Congratulations! Just by making it to this page you know more about Moldova than 99% of the people in this world. To say that Moldova is an obscurity to most people is an understatement. The former Soviet Republic - wedged in between Ukraine and Romania like a piece of corn stuck in your teeth - doesn't see too many tourists. If you do make it to Moldova, you will visit a land that most people have never heard of, let alone even thought of visiting.

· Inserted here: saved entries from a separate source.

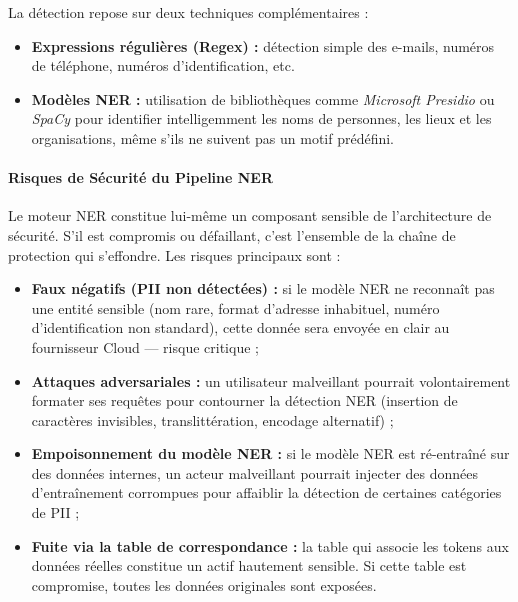 \documentclass[12pt, a4paper]{report}
\begin{document}
La détection repose sur deux techniques complémentaires :

\begin{itemize}
  \item \textbf{Expressions régulières (Regex) :} détection simple des
        e-mails, numéros de téléphone, numéros d'identification, etc.
  \item \textbf{Modèles NER :} utilisation de bibliothèques comme
        \textit{Microsoft Presidio} ou \textit{SpaCy} pour identifier
        intelligemment les noms de personnes, les lieux et les
        organisations, même s'ils ne suivent pas un motif prédéfini.
\end{itemize}

\paragraph{Risques de Sécurité du Pipeline NER}

Le moteur NER constitue lui-même un composant sensible de l'architecture
de sécurité. S'il est compromis ou défaillant, c'est l'ensemble de la
chaîne de protection qui s'effondre. Les risques principaux sont :

\begin{itemize}
  \item \textbf{Faux négatifs (PII non détectées) :} si le modèle NER
        ne reconnaît pas une entité sensible (nom rare, format d'adresse
        inhabituel, numéro d'identification non standard), cette donnée
        sera envoyée en clair au fournisseur Cloud --- risque critique ;
  \item \textbf{Attaques adversariales :} un utilisateur malveillant
        pourrait volontairement formater ses requêtes pour contourner la
        détection NER (insertion de caractères invisibles,
        translittération, encodage alternatif) ;
  \item \textbf{Empoisonnement du modèle NER :} si le modèle NER est
        ré-entraîné sur des données internes, un acteur malveillant
        pourrait injecter des données d'entraînement corrompues pour
        affaiblir la détection de certaines catégories de PII ;
  \item \textbf{Fuite via la table de correspondance :} la table qui
        associe les tokens aux données réelles constitue un actif
        hautement sensible. Si cette table est compromise, toutes les
        données originales sont exposées.
\end{itemize}
\end{document}
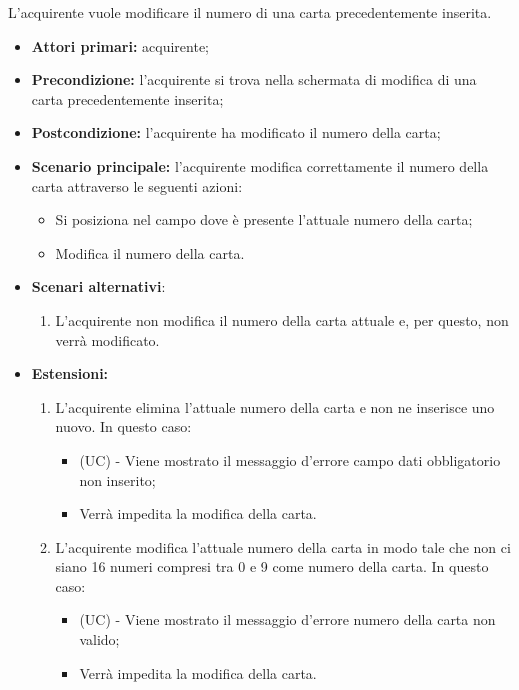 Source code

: L'acquirente vuole modificare il numero di una carta precedentemente inserita.
\begin{itemize}
    \item \textbf{Attori primari:} acquirente;
    \item \textbf{Precondizione:} l'acquirente si trova nella schermata di modifica di una carta precedentemente inserita;
    \item \textbf{Postcondizione:} l'acquirente ha modificato il numero della carta;
    \item \textbf{Scenario principale:} l'acquirente modifica correttamente il numero della carta attraverso le seguenti azioni:
    \begin{itemize}
        \item Si posiziona nel campo dove è presente l'attuale numero della carta;
        \item Modifica il numero della carta.
    \end{itemize}
    \item \textbf{Scenari alternativi}:
    \begin{enumerate}[label=\lett]
        \item L'acquirente non modifica il numero della carta attuale e, per questo, non verrà modificato.
    \end{enumerate}
    \item \textbf{Estensioni:}
    \begin{enumerate}[label=\lett]
        \item L'acquirente elimina l'attuale numero della carta e non ne inserisce uno nuovo. In questo caso:
        \begin{itemize}
            \item (UC) - Viene mostrato il messaggio d'errore campo dati obbligatorio non inserito;
            \item Verrà impedita la modifica della carta.
        \end{itemize}
        \item L'acquirente modifica l'attuale numero della carta in modo tale che non ci siano 16 numeri compresi tra 0 e 9 come numero della carta. In questo caso:
        \begin{itemize}
            \item (UC) - Viene mostrato il messaggio d'errore numero della carta non valido;
            \item Verrà impedita la modifica della carta.
        \end{itemize}
    \end{enumerate}
\end{itemize}

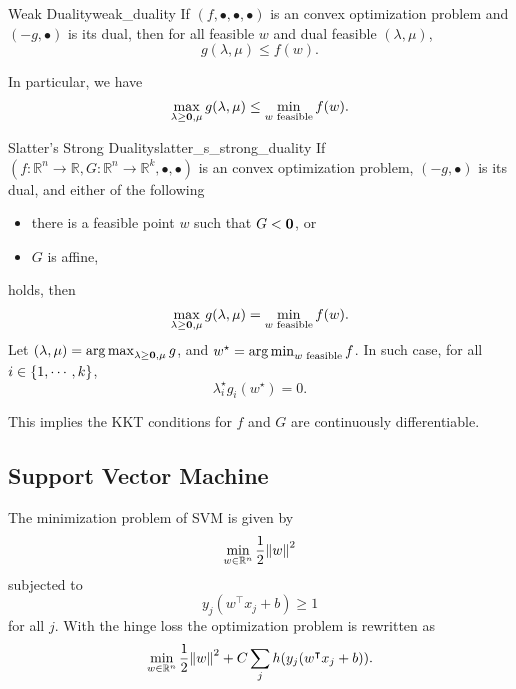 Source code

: \documentclass{article}
\begin{document}
\begin{proposition}{Weak Duality}{weak_duality}
    If $(f,\bullet,\bullet,\bullet)$ is an convex optimization problem and $(-g,\bullet)$ is its dual, then for all feasible $w$ and dual feasible $(\lambda,\mu)$,
    \[ g(\lambda,\mu) \le f(w). \]
\end{proposition}
In particular, we have
\[ \max_{\lambda\ge \vb{0},\mu} g(\lambda,\mu) \le \min_{w \text{ feasible}} f(w). \]

\begin{theorem}{Slatter's Strong Duality}{slatter_s_strong_duality}
    If $(f:\mathbb{R}^n\rightarrow \mathbb{R},G: \mathbb{R}^n\rightarrow \mathbb{R}^k,\bullet,\bullet)$ is an convex optimization problem, $(-g,\bullet)$ is its dual, and either of the following
    \begin{itemize}
        \item there is a feasible point $w$ such that $G < \vb{0}$, or
        \item $G$ is affine,
    \end{itemize}
    holds, then
    \[ \max_{\lambda\ge \vb{0},\mu} g(\lambda,\mu) = \min_{w \text{ feasible}} f(w). \]
    Let $(\lambda,\mu) = \operatorname*{arg\,max}_{\lambda\ge \vb{0},\mu} g$, and $w^\star = \operatorname*{arg\,min}_{w \text{ feasible}} f$.
    In such case, for all $i\in\qty{1,\cdots,k}$,
    \[ \lambda_i^\star g_i(w^\star) = 0. \]
\end{theorem}

This implies the KKT conditions for $f$ and $G$ are continuously differentiable.

\subsection{Support Vector Machine}

The minimization problem of SVM is given by
\[ \min_{w\in\mathbb{R}^n} \frac{1}{2}\norm{w}^2 \]
subjected to
\[ y_j ( w^\intercal x_j + b) \ge 1 \]
for all $j$.
With the hinge loss the optimization problem is rewritten as
\[ \min_{w\in\mathbb{R}^n} \frac{1}{2}\norm{w}^2 + C \sum_j h(y_j (w^\intercal x_j + b)). \]

% 
% 
\end{document}
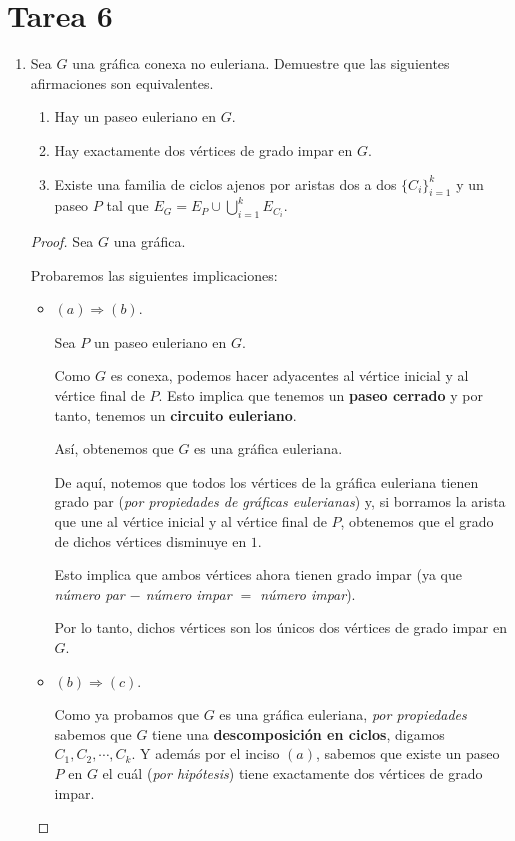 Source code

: \documentclass{article}
\begin{document}
\section*{\LARGE{Tarea 6}}
\begin{enumerate}
\item Sea $G$ una gr\'afica conexa no euleriana.   Demuestre que
  las siguientes afirmaciones son equivalentes.
  \begin{enumerate}
  \item Hay un paseo euleriano en $G$.

  \item Hay exactamente dos v\'ertices de grado impar en $G$.

  \item Existe una familia de ciclos ajenos por aristas dos
    a dos $\{ C_i \}_{i=1}^k$ y un paseo $P$ tal que
    $E_G = E_P \cup \bigcup_{i=1}^k E_{C_i}$.
  \end{enumerate}

  \begin{proof}
    Sea $G$ una gráfica.

    Probaremos las siguientes implicaciones:
    \begin{itemize}
    \item $(a) \Longrightarrow (b)$.

      Sea $P$ un paseo euleriano en $G$.

      Como $G$ es conexa, podemos hacer adyacentes al vértice inicial y al vértice final de $P$. Esto implica que tenemos un \textbf{paseo cerrado} y por tanto, tenemos un \textbf{circuito euleriano}.

      Así, obtenemos que $G$ es una gráfica euleriana.

      De aquí, notemos que todos los vértices de la gráfica euleriana tienen grado par (\textit{por propiedades de gráficas eulerianas}) y, si borramos la arista que une al vértice inicial y al vértice final de $P$, obtenemos que el grado de dichos vértices disminuye en $1$.

      Esto implica que ambos vértices ahora tienen grado impar (ya que \textit{número par $-$ número impar $=$ número impar}).

      Por lo tanto, dichos vértices son los únicos dos vértices de grado impar en $G$.

    \item $(b) \Longrightarrow (c)$.

      Como ya probamos que $G$ es una gráfica euleriana, \textit{por propiedades} sabemos que $G$ tiene una \textbf{descomposición en ciclos}, digamos $C_{1}, C_{2}, \cdots, C_{k}$. Y además por el inciso $(a)$, sabemos que existe un paseo $P$ en $G$ el cuál (\textit{por hipótesis}) tiene exactamente dos vértices de grado impar.


\end{itemize}
\end{proof}
\end{enumerate}
\end{document}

Moldova is a poor country, the poorest in Europe. If you leave the capital Chisinau and go to the rural villages you will be transported back in time. People still get around by riding in carts pulled by oxen. This isn't to say that Moldova is a backwards place. Its cities are like most in the former Soviet sphere. There are wide avenues, sterile parks and apartment buildings that you can't tell whether they are in the process of being built or if they are in the process of falling apart.

People in Moldova largely speak Moldovan (Romanian) but in the biggest cities and in the breakaway region in the east there are a number of Russian speakers. No matter the language, you will undoubtedly enjoy the Moldovan wine. It was the wine capital of the former Soviet Union and for a buck or two you can consume large quantities of the stuff. Some of it is quite good.

Start with: Moldova Travel Facts.

What to do

The capital of Chisinau has its charms although not too many obvious tourist attractions outside of its archeological museum. Balti is the second largest city and it's also somewhat unspectacular, but it has a pleasant Old City and main square.

Read: Lenin's Playground: The Invisible Soviet State.

Getting there

You can try to book a flight into Chisinau Airport (code: KIV), but fares tend to be high. You might consider flying into Bucharest (code: OTP) and taking the overnight train from there, which will cost much less than flying directly into Moldova.

Read: The Cave Monasteries of Moldova.

Where to stay

There are hotels in Moldova, but not a lot of hostels. Even for a former Soviet Republic, things are moving slowly here so it might be a few more years before the tourism infrastructure starts to be properly built out.